Caleb Wong Source: https://www.maroondahsymphony.org.au/future-concerts/concert-sunday-16th-september-2018/ |
The Strauss/Mendelssohn opus 6 cello sonata was written when
Richard was in his late teens: it’s late-ish 19C. So playing it very well, answers,
‘can I play German romantic with my eyes closed - because you can’t play
Mendelssohn well with your eyes open. In Caleb’s case on Friday, the answer
was,’ Why are you bothering to ask?’ He had the score open but I have no idea
why. He spent a lot of time not looking at it and it showed in the way he let
the music channel through his head and out over the space between stage and
audience He gave us wonderful brio in
the first movement and great vivo in
the third with beautifully controlled andante
but non-troppo in between. Simply
beautiful. But was it competition winning stuff? Yes ... ish.
The late Debussy sonata was next. Not easy, that piece.

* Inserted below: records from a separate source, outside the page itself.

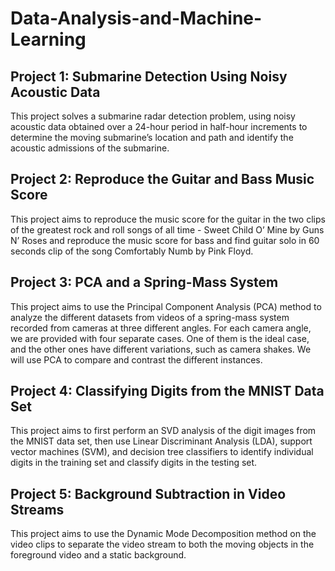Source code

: # Data-Analysis-and-Machine-Learning
## Project 1: Submarine Detection Using Noisy Acoustic Data
This project solves a submarine radar detection problem, using noisy acoustic data obtained over a 24-hour period in half-hour increments to determine the moving submarine’s location and path and identify the acoustic admissions of the submarine.

## Project 2: Reproduce the Guitar and Bass Music Score
This project aims to reproduce the music score for the guitar in the two clips of the greatest rock and roll songs of all time - Sweet Child O’ Mine by Guns N’ Roses and reproduce the music score for bass and find guitar solo in 60 seconds clip of the song Comfortably Numb by Pink Floyd.

## Project 3: PCA and a Spring-Mass System
This project aims to use the Principal Component Analysis (PCA) method to analyze the different datasets from videos of a spring-mass system recorded from cameras at three different angles. For each camera angle, we are provided with four separate cases. One of them is the ideal case, and the other ones have different variations, such as camera shakes. We will use PCA to compare and contrast the different instances.


## Project 4: Classifying Digits from the MNIST Data Set
This project aims to first perform an SVD analysis of the digit images from the MNIST data set, then use Linear Discriminant Analysis (LDA), support vector machines (SVM), and decision tree classifiers to identify individual digits in the training set and classify digits in the testing set.

## Project 5: Background Subtraction in Video Streams
This project aims to use the Dynamic Mode Decomposition method on the video clips to separate the video stream to both the moving objects in the foreground video and a static background.
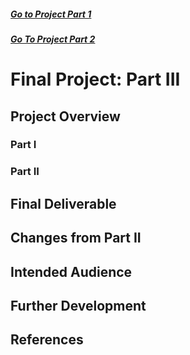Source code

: ##### [Go to Project Part 1](FinalProject1.md)
##### [Go To Project Part 2](FinalProject2.md)

# Final Project: Part III
## Project Overview

### Part I
### Part II
## Final Deliverable
## Changes from Part II
## Intended Audience 
## Further Development
## References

Challenging to listen to with its unusual sur
la touche and sur la chevalet bowing
instructions. Caleb describes the second movement as sarcastic. I’ve never thought
to describe even late Debussy like that, but he’s right. It’s a wonderfully acerbic
piece that Caleb clearly understood very well. Hmmm ... it's not all sweetness and light in that head.
Grace Wong with brother Caleb Source: https://www.youtube.com/watch?v=xobm-7xhdWo |
But to cut to the chase, Caleb was,
I’m certain, doing a practice run for a high-powered competition. In that, his next
choice of repertoire was ideal. He came nowhere near the boring and banal of which
there is heaps in the cello list:
Samuel Barber? No! American schmaltz.
Béla Bartók? No?
Britten? Hmmm … later, maybe.
Elliott Carter? Bit risky. Very risky!
Elgar? Du Pré! So no, not until I'm very famous.

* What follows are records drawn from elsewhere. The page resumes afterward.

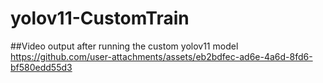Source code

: # yolov11-CustomTrain

##Video output after running the custom yolov11 model
https://github.com/user-attachments/assets/eb2bdfec-ad6e-4a6d-8fd6-bf580edd55d3

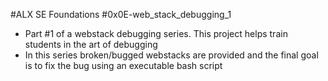 #ALX SE Foundations #0x0E-web_stack_debugging_1

- Part #1 of a webstack debugging series. This project helps train students in the art of debugging
- In this series broken/bugged webstacks are provided and the final goal is to fix the bug using an executable bash script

Variations on a Rococo Theme? No bite! What Tchaikovsky has?
Prokofiev Sinfonia Concertante? Yes! Bite!
But can we handle the horrendous technical stuff?

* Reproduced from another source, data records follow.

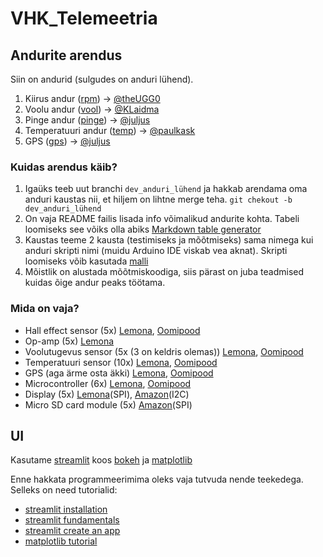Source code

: # VHK_Telemeetria

## Andurite arendus
Siin on andurid (sulgudes on anduri lühend).
1. Kiirus andur ([rpm](/andurid/1.rpm/README.md)) -> [@theUGG0](https://github.com/theUGG0)
2. Voolu andur ([vool](/andurid/2.vool/README.md)) -> [@KLaidma](https://github.com/KLaidma)
3. Pinge andur ([pinge](/andurid/3.pinge/README.md)) -> [@juljus](https://github.com/juljus)
4. Temperatuuri andur ([temp](/andurid/4.temp/README.md)) -> [@paulkask](https://github.com/paulkask)
5. GPS ([gps](/andurid/5.gps/README.md)) -> [@juljus](https://github.com/juljus)

### Kuidas arendus käib?
1. Igaüks teeb uut branchi `dev_anduri_lühend` ja hakkab arendama oma anduri kaustas nii, et hiljem on lihtne merge teha. `git chekout -b dev_anduri_lühend`
2. On vaja README failis lisada info võimalikud andurite kohta. Tabeli loomiseks see võiks olla abiks [Markdown table generator](https://www.tablesgenerator.com/markdown_tables)
3. Kaustas teeme 2 kausta (testimiseks ja mõõtmiseks) sama nimega kui anduri skripti nimi (muidu Arduino IDE viskab vea aknat). Skripti loomiseks võib kasutada [malli](/mallid/arduinoSkriptMall/arduinoSkriptMall.ino) 
4. Mõistlik on alustada mõõtmiskoodiga, siis pärast on juba teadmised kuidas õige andur peaks töötama.

### Mida on vaja?
- Hall effect sensor (5x) [Lemona](https://www.lemona.ee/hall-effect-switch-unipolar-3pin.html), [Oomipood](https://www.oomipood.ee/kataloog/farnell/toode?sku=2748270)
- Op-amp (5x) [Lemona](https://www.lemona.ee/ic-op-amp.html)
- Voolutugevus sensor (5x (3 on keldris olemas)) [Lemona](https://www.lemona.ee/current-transducer-50a-pcb-hais-50-p.html), [Oomipood](https://www.oomipood.ee/kataloog/farnell/toode?sku=1617433)
- Temperatuuri sensor (10x) [Lemona](https://www.lemona.ee/thermistor-100k-5-ntc-rad.html), [Oomipood](https://www.oomipood.ee/product/640_100k_100k_ntc_b_const_5_4190k_500mw)
- GPS (aga ärme osta äkki) [Lemona](https://www.lemona.ee/gps-module-u-blox-neo-7m-for-arduinor-wpi430.html), [Oomipood](https://www.oomipood.ee/product/product?product_id=1150845)
- Microcontroller (6x) [Lemona](https://www.lemona.ee/dev-kit-evaluation-solder-pads-usb-c-socket-pin-2x7-xiao-seeed-studio.html), [Oomipood](https://www.oomipood.ee/kataloog/farnell/toode?sku=3932158)
- Display (5x) [Lemona](https://www.lemona.ee/joy-it-84x48-lcd-display-spi-sbc-lcd84x48.html)(SPI), [Amazon](https://www.amazon.de/-/en/MakerHawk-Display-Module-SSD1306-Arduino/dp/B07BDFXFRK/ref=sr_1_4?crid=2YI79FQ97O7R3&dib=eyJ2IjoiMSJ9.GMkHnwdfcX58cN8A0OPgSGlCF8pOY2qv9w-8mWbDnAJ1VlcUv8i0Z7dL578gQ8GLJloR2tlM7WBCiT0ef-NpoBM05d7qCIQ5MhzYxDq7a7HvjpusIQ9gNaq7L48Udz7vYVtlfRGtKDNAus1miyKH8qyEBeVqcxBrTEuoFvTteiYjbe85f9CRxthP0WaBcZM-wXLYO5gMg0iWb6TJ-kSSISi0QKbE5YEs4MW1XruR_wU.ozBqg49swyHL7KDgL_vU0wnyNrPtSQ_RBsAeV4DCVNI&dib_tag=se&keywords=arduino+display&qid=1711121486&sprefix=arduino+display,aps,115&sr=8-4)(I2C)
- Micro SD card module (5x) [Amazon](https://www.amazon.de/-/en/ANGEEK-Module-Reader-Arduino-Microcontrollers/dp/B07S6K3RVK/ref=sr_1_4?crid=1VXZP0IE5IY2I&dib=eyJ2IjoiMSJ9.Wd8bGir_Rr53tlAkofkv2YZ_MOz8MVdkb58a6l1kiyrLoaXV4dtn21Bz8rQ6FhQvhkXmGMQtkOLaHayH0JnVVJe8ms-4jVQ7hdRj0qdxQJaSTE5m3mBWE10AsYtsSsQDe8Zp45YK7JzpMzE1cXl9dawvtGbOCQwCqO0cDXBVVI813kbQGXeWFyFGDgWjVDeCbPWF6e5qe85Kxdz23D2ZY-3fcwqAiCDIduUeOdUWxZw.z0X4F8oAnrqWwukdockZu1hSC8VzKt5a69itKWlwyPc&dib_tag=se&keywords=micro+sd+card+arduino&qid=1711121599&sprefix=micro+sd+card+arduino,aps,124&sr=8-4)(SPI)

## UI
Kasutame [streamlit](https://streamlit.io) koos [bokeh](https://bokeh.org) ja [matplotlib](https://matplotlib.org)

Enne hakkata programmeerimima oleks vaja tutvuda nende teekedega. Selleks on need tutorialid:
- [streamlit installation](https://docs.streamlit.io/get-started/installation)
- [streamlit fundamentals](https://docs.streamlit.io/get-started/fundamentals/main-concepts)
- [streamlit create an app](https://docs.streamlit.io/get-started/tutorials/create-an-app)
- [matplotlib tutorial](https://matplotlib.org/stable/tutorials/pyplot.html#sphx-glr-tutorials-pyplot-py)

The answer was, yes, firmly, yes – apparently with ease. We were given (thank you Caleb) a
brilliant, gut-grabbing performance of a piece that is rivalled for Russian bite
and satanic writing only by Prokofiev’s third Piano Concerto. We heard only
the second movement with the deceptive instruction, Allegro. Now I want to hear the whole deal. Even in a piano
reduction it’s a spectacular piece of music with enormous music values and we
got a spectacular performance that tapped into those values. Not just my
opinion. The audience were on their feet
before I could move.
Louisa Breen was the Associate Artist – not the
accompanist. Gerald Moore killed that concept by asking sardonically, Am I too loud? Louisa’s playing was
equally as stunning as Caleb’s.
Louisa Breen Source: https://www.melbournerecital.com.au/events/2018/natural-landscapes/ |
When they stood, exhausted, Caleb waved his right hand in her
general direction. I’m absolutely certain that he didn’t intend to be
dismissive: he’s too good a bloke for that. But as a piece of stage manners,
next time Caleb might indicate Louisa firmly or shake her hand or kiss he on
both cheeks or hug her then do a hand-holding bow with her. Mate, she was your
associate artist! The performance was not possible without her – her work was top-class . You were both equally superb, mate!